Students are anxious to become drivers but few students understand
how to use highway or street maps to plan an itinerary. This lesson introduces
students to maps, scale representations, ratios and cartography.
MATHMEDIA: Module 8
FUTURES WITH JAIME ESCALANTE: Cartography
- define and give an example of ratio
- demonstrate how to use ratios on maps to determine distance
- determine distance between two points on a map
- several copies of maps of your area showing city streets or general
- a transparency of the map
- overhead projector
- "Inches Away" student sheet
Ask students how far it is from their house to a friend's (or
from their city to another local city or town.) Discuss ways they can determine
distances using a map.
Lead the discussion into "scales", and how 1 inch on the map might
equal ten miles in reality. (Check your map for the actual scale and use
those figures in your explanation.)
Pick two points on the transparency of the map, and measure the distance
in inches. Ask students to determine the distance.
Record student responses in equation form on the overhead.
Example: 1 inch = map distance
10 miles actual distance
Ask students to predict the distance if the scale was 1 inch = 20 miles
Next, move the projector further from the screen to enlarge the image. Then
go to the screen on which the image is projected and measure that distance.
Let's say it is 1 foot. Then ask "What is the actual distance between
these two places? Has it changed?" They will respond "No."
Explain that the measured map distance has changed but not the actual distance
between the points, even though they look farther apart and we are taking
measurements from the screen instead of the transparency.
Lead students in a discussion of why the actual distance is the same but
the numbers have changed. A ratio provides for a constant relationship between
quantities so that when one quantity changes, so does the other one. When
the scale line equals 1 inch, the distance between the two points is 10
times the length; however, when the length of the line increases as a result
of enlargement, the distance between the two points increases proportionately.
Ask students what they would need to know to determine how long
a trip between the two points would take. (You need to know the speed.)
Discuss with students the use of maps for determining distance between two
places and the length of time trips take.
Each Mathemedia video module is divided into three sections.
CUE tape to the third section by using the fast forward function.
It features teenagers who must decide how far it is to a chosen destination,
and whether they can make it there in a given amount of time.
Questions are asked of the audience throughout the video. Be prepared to
pause the tape and allow for discussion and written answers. This fragmenting
technique focuses students' attention and provide immediate validation of
Pass out the student handout.

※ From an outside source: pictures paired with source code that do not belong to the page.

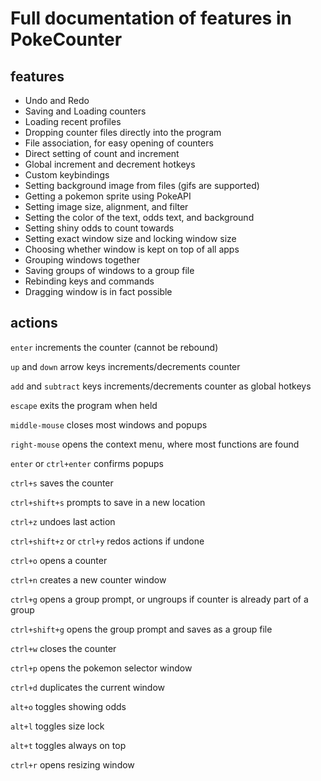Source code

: # Full documentation of features in PokeCounter

## features

- Undo and Redo
- Saving and Loading counters
- Loading recent profiles
- Dropping counter files directly into the program
- File association, for easy opening of counters
- Direct setting of count and increment
- Global increment and decrement hotkeys
- Custom keybindings
- Setting background image from files (gifs are supported)
- Getting a pokemon sprite using PokeAPI
- Setting image size, alignment, and filter
- Setting the color of the text, odds text, and background
- Setting shiny odds to count towards
- Setting exact window size and locking window size
- Choosing whether window is kept on top of all apps
- Grouping windows together
- Saving groups of windows to a group file
- Rebinding keys and commands
- Dragging window is in fact possible

## actions

`enter` increments the counter (cannot be rebound)

`up` and `down` arrow keys increments/decrements counter

`add` and `subtract` keys increments/decrements counter as global hotkeys

`escape` exits the program when held

`middle-mouse` closes most windows and popups

`right-mouse` opens the context menu, where most functions are found

`enter` or `ctrl+enter` confirms popups

`ctrl+s` saves the counter

`ctrl+shift+s` prompts to save in a new location

`ctrl+z` undoes last action

`ctrl+shift+z` or `ctrl+y` redos actions if undone

`ctrl+o` opens a counter

`ctrl+n` creates a new counter window

`ctrl+g` opens a group prompt, or ungroups if counter is already part of a group

`ctrl+shift+g` opens the group prompt and saves as a group file

`ctrl+w` closes the counter

`ctrl+p` opens the pokemon selector window

`ctrl+d` duplicates the current window

`alt+o` toggles showing odds

`alt+l` toggles size lock

`alt+t` toggles always on top

`ctrl+r` opens resizing window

PAUSE tape as the video poses these
1. If 1 inch represents two miles, what do 6 1/2 inches represent? What
will the driving time be? At 35 miles an hour, how much time will they spend
driving in the city? What calculation is used? Discuss the answer.

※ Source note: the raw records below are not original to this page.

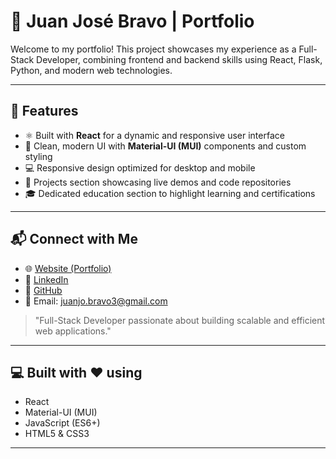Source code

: # 🚀 Juan José Bravo | Portfolio

Welcome to my portfolio! This project showcases my experience as a Full-Stack Developer, combining frontend and backend skills using React, Flask, Python, and modern web technologies.

---

## 🚀 Features

- ⚛️ Built with **React** for a dynamic and responsive user interface  
- 🎨 Clean, modern UI with **Material-UI (MUI)** components and custom styling  
- 💻 Responsive design optimized for desktop and mobile  
- 📂 Projects section showcasing live demos and code repositories  
- 🎓 Dedicated education section to highlight learning and certifications  


---

## 📬 Connect with Me

- 🌐 [Website (Portfolio)](https://JuanoBQ.github.io/portfolio)  
- 💼 [LinkedIn](https://www.linkedin.com/in/juan-jos%C3%A9-bravo-6aa0518a)  
- 🐙 [GitHub](https://github.com/JuanoBQ)  
- 📧 Email: juanjo.bravo3@gmail.com  

> "Full-Stack Developer passionate about building scalable and efficient web applications."

---

## 💻 Built with ❤️ using

- React  
- Material-UI (MUI)  
- JavaScript (ES6+)  
- HTML5 & CSS3  

---




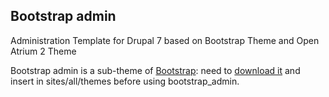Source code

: <h2>Bootstrap admin</h2>

<p>Administration Template for Drupal 7 based on Bootstrap Theme and Open Atrium 2 Theme</p>
<p>Bootstrap admin is a sub-theme of <a href="https://drupal.org/project/bootstrap">Bootstrap</a>: need to <a href="https://drupal.org/project/bootstrap">download it</a> and insert in sites/all/themes before using bootstrap_admin.</p>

What other factors determine driving time? (traffic, road conditions.)
2. Can they make it in 2 1/2 hours? Should they go? What other factors would
affect whether they should go or not? (Detours, weather, uphill driving.)
Chuckie and Brian used a ruler to measure the distance on the map. When
would this be a good tool to use and when would it not be? (With straight
roads it would be fine, but with others it would not be as accurate.)

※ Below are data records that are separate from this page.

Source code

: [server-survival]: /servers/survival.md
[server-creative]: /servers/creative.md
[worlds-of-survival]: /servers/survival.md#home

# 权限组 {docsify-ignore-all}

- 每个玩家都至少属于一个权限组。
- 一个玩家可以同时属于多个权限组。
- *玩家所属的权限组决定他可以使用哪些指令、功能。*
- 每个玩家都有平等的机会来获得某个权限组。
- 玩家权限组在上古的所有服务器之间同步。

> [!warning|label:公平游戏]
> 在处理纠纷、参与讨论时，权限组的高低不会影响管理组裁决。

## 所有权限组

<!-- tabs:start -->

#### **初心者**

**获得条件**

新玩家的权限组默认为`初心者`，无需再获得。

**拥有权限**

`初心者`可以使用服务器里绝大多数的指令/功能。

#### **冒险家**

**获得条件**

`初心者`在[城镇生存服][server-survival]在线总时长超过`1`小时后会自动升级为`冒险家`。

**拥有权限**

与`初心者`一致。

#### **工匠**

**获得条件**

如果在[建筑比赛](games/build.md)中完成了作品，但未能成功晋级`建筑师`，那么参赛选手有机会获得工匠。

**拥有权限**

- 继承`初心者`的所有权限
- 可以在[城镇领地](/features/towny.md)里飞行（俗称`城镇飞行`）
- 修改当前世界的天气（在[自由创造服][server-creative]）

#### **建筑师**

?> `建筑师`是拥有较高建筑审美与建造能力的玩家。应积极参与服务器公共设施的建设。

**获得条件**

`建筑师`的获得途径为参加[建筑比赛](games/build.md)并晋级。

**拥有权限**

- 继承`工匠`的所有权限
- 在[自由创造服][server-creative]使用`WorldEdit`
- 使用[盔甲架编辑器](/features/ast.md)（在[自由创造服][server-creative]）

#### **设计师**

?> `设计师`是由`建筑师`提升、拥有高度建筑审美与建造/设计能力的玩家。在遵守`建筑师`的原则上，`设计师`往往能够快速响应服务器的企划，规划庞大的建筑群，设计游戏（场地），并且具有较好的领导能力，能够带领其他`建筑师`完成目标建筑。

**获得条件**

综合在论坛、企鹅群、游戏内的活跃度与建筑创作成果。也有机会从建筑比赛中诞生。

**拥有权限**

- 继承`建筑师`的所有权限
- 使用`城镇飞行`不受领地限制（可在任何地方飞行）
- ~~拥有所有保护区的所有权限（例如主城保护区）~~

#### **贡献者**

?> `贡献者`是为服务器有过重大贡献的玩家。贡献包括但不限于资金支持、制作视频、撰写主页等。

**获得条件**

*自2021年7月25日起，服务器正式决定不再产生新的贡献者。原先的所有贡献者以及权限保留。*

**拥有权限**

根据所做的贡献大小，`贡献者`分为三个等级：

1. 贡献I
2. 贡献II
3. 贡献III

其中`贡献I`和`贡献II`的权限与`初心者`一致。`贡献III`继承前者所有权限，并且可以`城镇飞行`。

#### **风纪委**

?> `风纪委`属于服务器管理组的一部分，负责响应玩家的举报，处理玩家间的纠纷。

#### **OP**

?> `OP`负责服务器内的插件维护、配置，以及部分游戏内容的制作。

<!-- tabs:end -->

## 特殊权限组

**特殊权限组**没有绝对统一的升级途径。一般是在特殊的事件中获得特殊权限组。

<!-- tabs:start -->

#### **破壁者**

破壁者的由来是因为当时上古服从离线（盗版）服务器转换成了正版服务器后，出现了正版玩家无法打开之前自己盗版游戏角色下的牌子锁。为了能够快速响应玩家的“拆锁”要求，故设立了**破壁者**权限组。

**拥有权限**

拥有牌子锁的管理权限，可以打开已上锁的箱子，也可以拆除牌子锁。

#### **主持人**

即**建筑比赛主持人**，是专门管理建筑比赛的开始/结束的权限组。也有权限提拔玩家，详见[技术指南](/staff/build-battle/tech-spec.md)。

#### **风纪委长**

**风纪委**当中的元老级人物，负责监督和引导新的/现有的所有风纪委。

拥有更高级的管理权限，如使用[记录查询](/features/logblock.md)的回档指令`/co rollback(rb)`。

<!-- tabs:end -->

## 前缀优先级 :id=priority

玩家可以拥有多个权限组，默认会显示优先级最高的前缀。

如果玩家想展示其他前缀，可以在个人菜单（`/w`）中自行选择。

View "Cartography" from "Futures with Jaime Escalante."
Jaime's class learns about various careers in the field of cartography.
Discuss the varied skills necessary to create maps. Direct students to list
different careers in which cartography skills are used.
On the map you have provided, create questions which require
students to determine the actual distance between pairs of points that you
have already measured. Assume a given speed and challenge students to calculate
how long each trip might take.
Student will record there calculations and answers on the student sheet.
Plot the itinerary for your family's dream vacation or a trip
across the United States. Using maps, determine the short route and second
longer route by car. Calculate your mileage and travel time. Then contact
the American Automobile Association and request verification of your information.
If you or your family are members, AAA will provide you with detailed maps
and itinerary. See if you can improve on their recommended travel plans.
1. Find a street map of your home and school. Draw an enlarged
(or smaller) scale map of this same area.
2. Log onto the Internet and search for MAPS, CARTOGRAPHY, or USGS (United
States Geological Survey.) Investigate these web sites to see which types
of maps are available (topographical, weather, street, relief, travel, earthquakes,
satellite) and the type of units of measurement that are used. Find out
what skills are necessary to be a map maker.